À ce moment, Jean parut dans le vestibule, suivi d’Alari et dit à Estève :

« Tu porteras à ta maîtresse son écharpe que cet homme vient de trouver dans le jardin de M. Hubert...

– Dans soun jardin ?... répéta la servante, visiblement troublée.

– Oui, dans son jardin ! redit le père Tavan, un journalier qui travaillait en supplément quelquefois chez les Lavardens, mais le plus souvent chez Hubert.

– Et tu travaillais ce matin chez M. Hubert ? questionna Rouletabille.

– Oui... j’arrivais pour le travail, répondit l’autre... J’ai vu l’écharpe par terre, dans la petite allée. Je l’ai reconnue tout de suite. La demoiselle l’avait encore hier sur les épaules.

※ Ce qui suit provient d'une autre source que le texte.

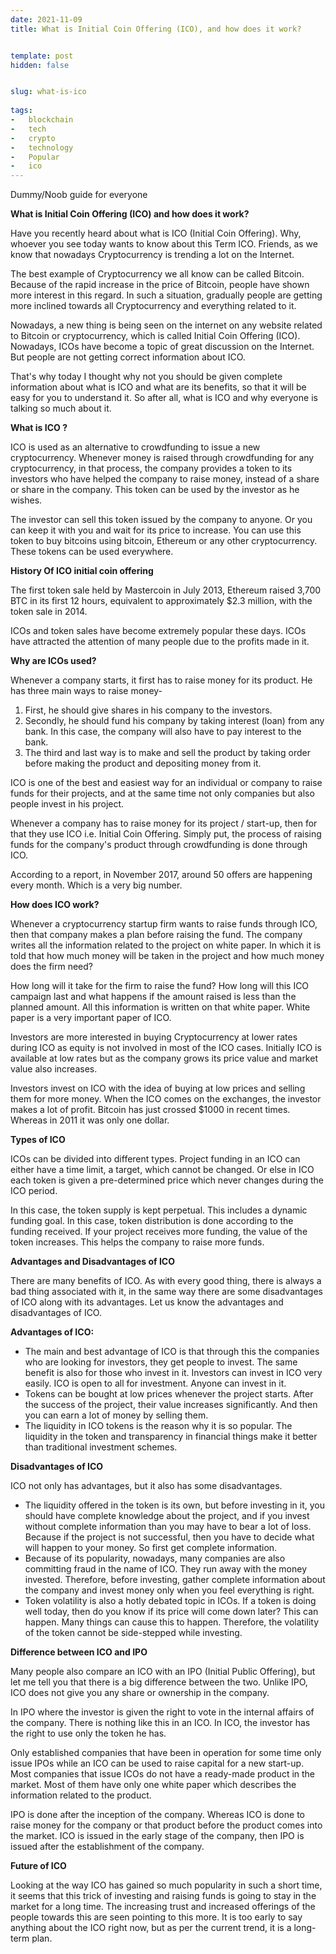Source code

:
 ```yaml
---
date: 2021-11-09
title: What is Initial Coin Offering (ICO), and how does it work?


template: post
hidden: false


slug: what-is-ico
  
tags:
-   blockchain
-   tech
-   crypto
-   technology
-   Popular
-   ico
---
```

<!-- more -->

Dummy/Noob guide for everyone
<!-- more -->


**What is Initial Coin Offering (ICO) and how does it work?**

Have you recently heard about what is ICO (Initial Coin Offering). Why, whoever you see today wants to know about this Term ICO. Friends, as we know that nowadays Cryptocurrency is trending a lot on the Internet.

The best example of Cryptocurrency we all know can be called Bitcoin. Because of the rapid increase in the price of Bitcoin, people have shown more interest in this regard. In such a situation, gradually people are getting more inclined towards all Cryptocurrency and everything related to it.

Nowadays, a new thing is being seen on the internet on any website related to Bitcoin or cryptocurrency, which is called Initial Coin Offering (ICO). Nowadays, ICOs have become a topic of great discussion on the Internet. But people are not getting correct information about ICO.

That&#39;s why today I thought why not you should be given complete information about what is ICO and what are its benefits, so that it will be easy for you to understand it. So after all, what is ICO and why everyone is talking so much about it.

**What is ICO ?**

ICO is used as an alternative to crowdfunding to issue a new cryptocurrency. Whenever money is raised through crowdfunding for any cryptocurrency, in that process, the company provides a token to its investors who have helped the company to raise money, instead of a share or share in the company. This token can be used by the investor as he wishes.

The investor can sell this token issued by the company to anyone. Or you can keep it with you and wait for its price to increase. You can use this token to buy bitcoins using bitcoin, Ethereum or any other cryptocurrency. These tokens can be used everywhere.

**History Of ICO initial coin offering**

The first token sale held by Mastercoin in July 2013, Ethereum raised 3,700 BTC in its first 12 hours, equivalent to approximately $2.3 million, with the token sale in 2014.

ICOs and token sales have become extremely popular these days. ICOs have attracted the attention of many people due to the profits made in it.

**Why are ICOs used?**

Whenever a company starts, it first has to raise money for its product. He has three main ways to raise money-

1. First, he should give shares in his company to the investors.
2. Secondly, he should fund his company by taking interest (loan) from any bank. In this case, the company will also have to pay interest to the bank.
3. The third and last way is to make and sell the product by taking order before making the product and depositing money from it.

ICO is one of the best and easiest way for an individual or company to raise funds for their projects, and at the same time not only companies but also people invest in his project.

Whenever a company has to raise money for its project / start-up, then for that they use ICO i.e. Initial Coin Offering. Simply put, the process of raising funds for the company&#39;s product through crowdfunding is done through ICO.

According to a report, in November 2017, around 50 offers are happening every month. Which is a very big number.

**How does ICO work?**

Whenever a cryptocurrency startup firm wants to raise funds through ICO, then that company makes a plan before raising the fund. The company writes all the information related to the project on white paper. In which it is told that how much money will be taken in the project and how much money does the firm need?

How long will it take for the firm to raise the fund? How long will this ICO campaign last and what happens if the amount raised is less than the planned amount. All this information is written on that white paper. White paper is a very important paper of ICO.

Investors are more interested in buying Cryptocurrency at lower rates during ICO as equity is not involved in most of the ICO cases. Initially ICO is available at low rates but as the company grows its price value and market value also increases.

Investors invest on ICO with the idea of ​​buying at low prices and selling them for more money. When the ICO comes on the exchanges, the investor makes a lot of profit. Bitcoin has just crossed $1000 in recent times. Whereas in 2011 it was only one dollar.

**Types of ICO**

ICOs can be divided into different types. Project funding in an ICO can either have a time limit, a target, which cannot be changed. Or else in ICO each token is given a pre-determined price which never changes during the ICO period.

In this case, the token supply is kept perpetual. This includes a dynamic funding goal. In this case, token distribution is done according to the funding received. If your project receives more funding, the value of the token increases. This helps the company to raise more funds.

**Advantages and Disadvantages of ICO**

There are many benefits of ICO. As with every good thing, there is always a bad thing associated with it, in the same way there are some disadvantages of ICO along with its advantages. Let us know the advantages and disadvantages of ICO.

**Advantages of ICO:**

- The main and best advantage of ICO is that through this the companies who are looking for investors, they get people to invest. The same benefit is also for those who invest in it. Investors can invest in ICO very easily. ICO is open to all for investment. Anyone can invest in it.
- Tokens can be bought at low prices whenever the project starts. After the success of the project, their value increases significantly. And then you can earn a lot of money by selling them.
- The liquidity in ICO tokens is the reason why it is so popular. The liquidity in the token and transparency in financial things make it better than traditional investment schemes.

**Disadvantages of ICO**

ICO not only has advantages, but it also has some disadvantages.

- The liquidity offered in the token is its own, but before investing in it, you should have complete knowledge about the project, and if you invest without complete information than you may have to bear a lot of loss. Because if the project is not successful, then you have to decide what will happen to your money. So first get complete information.
- Because of its popularity, nowadays, many companies are also committing fraud in the name of ICO. They run away with the money invested. Therefore, before investing, gather complete information about the company and invest money only when you feel everything is right.
- Token volatility is also a hotly debated topic in ICOs. If a token is doing well today, then do you know if its price will come down later? This can happen. Many things can cause this to happen. Therefore, the volatility of the token cannot be side-stepped while investing.

**Difference between ICO and IPO**

Many people also compare an ICO with an IPO (Initial Public Offering), but let me tell you that there is a big difference between the two. Unlike IPO, ICO does not give you any share or ownership in the company.

In IPO where the investor is given the right to vote in the internal affairs of the company. There is nothing like this in an ICO. In ICO, the investor has the right to use only the token he has.

Only established companies that have been in operation for some time only issue IPOs while an ICO can be used to raise capital for a new start-up. Most companies that issue ICOs do not have a ready-made product in the market. Most of them have only one white paper which describes the information related to the product.

IPO is done after the inception of the company. Whereas ICO is done to raise money for the company or that product before the product comes into the market. ICO is issued in the early stage of the company, then IPO is issued after the establishment of the company.

**Future of ICO**

Looking at the way ICO has gained so much popularity in such a short time, it seems that this trick of investing and raising funds is going to stay in the market for a long time. The increasing trust and increased offerings of the people towards this are seen pointing to this more. It is too early to say anything about the ICO right now, but as per the current trend, it is a long-term plan.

Je suis allé frapper à la porte de M. Hubert, mais personne ne m’a répondu !... Alors j’ai rapporté lou fichu ici !

– Eh ! Tavan, fit Alari, où as-tu vu que mademoiselle avait hier lou fichu sur ses épaules ? Pas chez M. Hubert, apparemment !...

– Non ! mais quand elle est passée sur la route avec lou padre, à la promenade de cinq heures...

– Alors, fit Rouletabille, elle aura perdu cette écharpe pendant la promenade. M. Hubert l’aura trouvée, ramassée... et il l’aura lui-même perdue en rentrant chez lui !...

– À moins, fit Alari, que M. Hubert, rencontrant monsieur et mademoiselle à la promenade ait dérobé lou fichu en manière de plaisanterie...

– Drôle de plaisanterie ! ricana Jean... Mais M. Hubert nous renseignera là-dessus... Merci toujours, Tavan, et que Dieu te garde !... »

Pendant ce temps, Rouletabille ne perdait pas une ligne du jeu des physionomies autour de lui ; Estève s’était éclipsée, descendant aux cuisines ; Tavan avait une de ces figures de vieux paysan roublard qui affectent de cacher une sûre astuce sous une niaiserie problématique...

« Je m’en vais avec Tavan, fit le reporter... Il me montrera l’endroit où il a trouvé cette écharpe... »

Alors Jean les suivit dans le plus fâcheux état d’esprit. Alari fermait la marche.

Ils descendirent la route jusqu’à la porte de la petite propriété d’Hubert, une modeste bastide accotée au parc des Lavardens et qu’Alari ne désignait jamais autrement que par ces mots méprisants : « Lou Cabanou », bien qu’Hubert eût fait tous les frais nécessaires pour lui donner un aspect moderne et la meubler avec une certaine élégance.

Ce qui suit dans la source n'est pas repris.